L’offensive diplomatique du Tchad en Afrique : Une coûteuse opération

Moussa Faki Mahamat est le nouveau président de la Commission de l’Union Africaine ( UA). Élu au septième tour d’un scrutin serré, cet ancien ministre des affaires étrangères est le fleuron de la diplomatie tchadienne qui en Afrique est, – c’est désormais le moins qu’on puisse dire – incontournable. Mais à quel prix ?

 La puissance militaire comme principal argument diplomatique

On peut penser que l’offensive diplomatique tchadienne a commencé après la chute du régime libyen de Mouammar Kadhafi en 2011 : une place de « gendarme du sahel » – prestigieuse et péjorative – était alors à prendre dans une région en proie à de vives tensions sécuritaires. Le Tchad paraissait avoir les qualités au moins militaires, et un intérêt géopolitique avéré pour jouer ce rôle.
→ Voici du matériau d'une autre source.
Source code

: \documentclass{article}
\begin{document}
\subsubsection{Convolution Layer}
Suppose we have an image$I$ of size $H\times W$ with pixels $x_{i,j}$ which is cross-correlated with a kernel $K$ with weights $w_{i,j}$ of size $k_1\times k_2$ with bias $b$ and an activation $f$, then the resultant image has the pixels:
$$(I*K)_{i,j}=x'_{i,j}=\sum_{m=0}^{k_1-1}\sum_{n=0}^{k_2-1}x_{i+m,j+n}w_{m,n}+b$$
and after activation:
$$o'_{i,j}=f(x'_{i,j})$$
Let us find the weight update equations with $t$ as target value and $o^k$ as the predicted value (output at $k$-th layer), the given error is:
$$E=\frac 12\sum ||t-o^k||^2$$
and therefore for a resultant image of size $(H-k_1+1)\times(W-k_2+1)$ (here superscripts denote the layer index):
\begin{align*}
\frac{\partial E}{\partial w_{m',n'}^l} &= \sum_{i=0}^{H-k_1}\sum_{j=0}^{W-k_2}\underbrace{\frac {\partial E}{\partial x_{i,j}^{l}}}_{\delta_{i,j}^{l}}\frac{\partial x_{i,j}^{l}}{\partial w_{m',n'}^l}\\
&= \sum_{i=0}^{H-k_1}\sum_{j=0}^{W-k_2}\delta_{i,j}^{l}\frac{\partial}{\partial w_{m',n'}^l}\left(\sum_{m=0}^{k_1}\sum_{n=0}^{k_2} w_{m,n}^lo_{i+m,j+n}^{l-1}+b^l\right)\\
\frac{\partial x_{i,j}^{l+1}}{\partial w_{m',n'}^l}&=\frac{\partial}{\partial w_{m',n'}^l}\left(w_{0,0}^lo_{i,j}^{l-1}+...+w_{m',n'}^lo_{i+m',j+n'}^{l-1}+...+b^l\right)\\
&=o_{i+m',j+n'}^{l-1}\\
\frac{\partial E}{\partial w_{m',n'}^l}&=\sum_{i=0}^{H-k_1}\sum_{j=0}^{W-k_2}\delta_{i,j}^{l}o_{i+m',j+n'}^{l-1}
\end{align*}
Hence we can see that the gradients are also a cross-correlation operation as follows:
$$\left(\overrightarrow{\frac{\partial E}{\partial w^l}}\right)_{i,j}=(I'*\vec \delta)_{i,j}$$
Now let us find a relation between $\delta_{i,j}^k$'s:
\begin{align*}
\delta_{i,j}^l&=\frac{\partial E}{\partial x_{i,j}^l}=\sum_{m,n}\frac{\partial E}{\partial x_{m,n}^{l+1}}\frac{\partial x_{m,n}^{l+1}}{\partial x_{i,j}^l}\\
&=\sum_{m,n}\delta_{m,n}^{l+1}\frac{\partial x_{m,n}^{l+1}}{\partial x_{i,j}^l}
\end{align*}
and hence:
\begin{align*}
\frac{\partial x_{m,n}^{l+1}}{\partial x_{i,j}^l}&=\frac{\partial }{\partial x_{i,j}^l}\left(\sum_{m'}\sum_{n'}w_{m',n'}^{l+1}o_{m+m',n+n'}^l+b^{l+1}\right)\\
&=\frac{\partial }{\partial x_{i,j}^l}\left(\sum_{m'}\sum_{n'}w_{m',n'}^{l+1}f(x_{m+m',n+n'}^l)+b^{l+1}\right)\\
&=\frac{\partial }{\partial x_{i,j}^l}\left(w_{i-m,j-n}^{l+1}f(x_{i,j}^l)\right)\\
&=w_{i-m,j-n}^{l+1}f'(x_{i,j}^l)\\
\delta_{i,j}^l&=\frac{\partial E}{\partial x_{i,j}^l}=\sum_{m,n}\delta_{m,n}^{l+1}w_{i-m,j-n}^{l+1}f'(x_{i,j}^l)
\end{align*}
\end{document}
En effet, le pays sortait d’une guerre civile avec les rébellions de l’Est (2004-2010), transformée en affrontement avec le Soudan jusqu’à l’accord de paix conclu entre les deux pays en 2010. Ainsi, en bénéficiant d’un partenariat militaire fort (avec la France et l’Ukraine notamment) N’Djamena a fait de ses capacités militaires la plateforme privilégiée du rayonnement de sa diplomatie.
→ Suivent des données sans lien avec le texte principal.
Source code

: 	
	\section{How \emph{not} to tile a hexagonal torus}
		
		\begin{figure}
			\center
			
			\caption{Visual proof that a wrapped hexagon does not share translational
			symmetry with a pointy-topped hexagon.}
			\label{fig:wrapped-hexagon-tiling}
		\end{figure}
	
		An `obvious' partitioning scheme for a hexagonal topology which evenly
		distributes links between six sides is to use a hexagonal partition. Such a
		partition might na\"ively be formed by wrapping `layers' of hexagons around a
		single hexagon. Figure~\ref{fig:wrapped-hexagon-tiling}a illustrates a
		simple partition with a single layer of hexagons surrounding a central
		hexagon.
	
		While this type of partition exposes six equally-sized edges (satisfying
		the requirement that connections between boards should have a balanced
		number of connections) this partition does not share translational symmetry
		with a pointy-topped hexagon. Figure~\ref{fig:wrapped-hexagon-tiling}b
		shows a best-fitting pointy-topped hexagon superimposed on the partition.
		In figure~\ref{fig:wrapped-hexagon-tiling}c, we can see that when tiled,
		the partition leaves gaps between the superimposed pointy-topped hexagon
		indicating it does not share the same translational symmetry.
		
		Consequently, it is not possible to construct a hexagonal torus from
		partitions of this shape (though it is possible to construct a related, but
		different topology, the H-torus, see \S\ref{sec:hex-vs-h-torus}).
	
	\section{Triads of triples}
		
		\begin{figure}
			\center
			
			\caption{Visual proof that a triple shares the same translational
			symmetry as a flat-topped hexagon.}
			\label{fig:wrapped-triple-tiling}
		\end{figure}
Les capacités et les réussites militaires du pays ont nourri l’argumentaire du candidat tchadien à la présidence de la Commission de l’Union Africaine. En effet, en sa qualité de chef de la diplomatie du Tchad durant une décennie, il a acquis une maîtrise certaine des crises sécuritaires récurrentes en Afrique subsaharienne en participant directement à la résolution de plusieurs d’entre elles.  Aussi, parce que ce péril sécuritaire s’est installé durablement avec une multiplication des attentats perpétrés par les groupes terroristes, parce que le Tchad a démontré sous sa diplomatie, un leadership constant dans la lutte anti-terroriste en prenant la tête de la force mixte de lutte contre le groupe terroriste Boko Haram, l’ancien ministre d’Idriss Deby semble être le candidat idéal pour conduire la présidence de la commission de l’UA. Les résultats fulgurants des armées tchadiennes dans leur engagement contre Boko haram et dans les pays voisins viennent attester cette analyse. Cependant, ce leadership Tchadien sur le terrain de la lutte anti-terroriste sera difficile à assumer tant sur le moyen que sur le long terme.
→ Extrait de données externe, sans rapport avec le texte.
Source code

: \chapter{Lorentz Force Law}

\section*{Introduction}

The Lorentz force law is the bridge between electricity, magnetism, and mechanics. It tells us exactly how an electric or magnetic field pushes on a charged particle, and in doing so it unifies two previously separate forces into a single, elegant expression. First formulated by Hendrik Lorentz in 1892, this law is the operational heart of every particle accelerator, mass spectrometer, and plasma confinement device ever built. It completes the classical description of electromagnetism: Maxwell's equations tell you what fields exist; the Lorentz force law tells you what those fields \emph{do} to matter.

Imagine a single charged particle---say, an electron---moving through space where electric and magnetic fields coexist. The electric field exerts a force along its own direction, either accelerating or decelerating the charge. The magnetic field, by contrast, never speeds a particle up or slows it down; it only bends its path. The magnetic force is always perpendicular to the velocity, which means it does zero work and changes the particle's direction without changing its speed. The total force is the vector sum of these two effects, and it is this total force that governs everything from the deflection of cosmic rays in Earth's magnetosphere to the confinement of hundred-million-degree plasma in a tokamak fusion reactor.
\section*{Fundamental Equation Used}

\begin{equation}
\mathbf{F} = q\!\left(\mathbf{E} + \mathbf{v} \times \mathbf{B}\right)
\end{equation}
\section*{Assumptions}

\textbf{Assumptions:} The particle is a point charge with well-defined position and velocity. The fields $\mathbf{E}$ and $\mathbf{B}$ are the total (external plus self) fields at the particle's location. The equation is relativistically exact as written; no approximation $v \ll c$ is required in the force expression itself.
Un coût économique et social démesuré

Les poudres qui faisaient bondir de victoires en victoires les colonnes tchadiennes n’ont pas mis le feu aux seules poches de résistance des terroristes du Nord du Nigéria. Elles ont aussi flambé les dépenses militaires d’un pays à l’économie déjà modeste, avec plus de 7% du PIB investi dans l’armement en 2015. Or avec la chute des cours du pétrole – représentant plus de 30% du PIB – les effets négatifs causés par les engagements militaires du Tchad pourraient s’intensifier au plan économique et social. L’on en voit déjà la préfiguration avec la grève des fonctionnaires dont les arriérés de salaire représentent désormais 3,9% du PIB non-pétrolier du pays, selon la Banque mondiale. Il faut ajouter à cela un flux grandissant de réfugiés sud-soudanais, centrafricains et nigérians, estimé à 400 000 personnes, soit près de 4% de la population tchadienne ; un climat des affaires plus qu’hésitant – le pays se classe 183e sur 189 dans le rapport Doing Business 2016 sur l’environnement des affaires dans le monde – et une croissance économique réduite de moitié entre 2015 et 2016 selon les données de la Banque africaine de développement. 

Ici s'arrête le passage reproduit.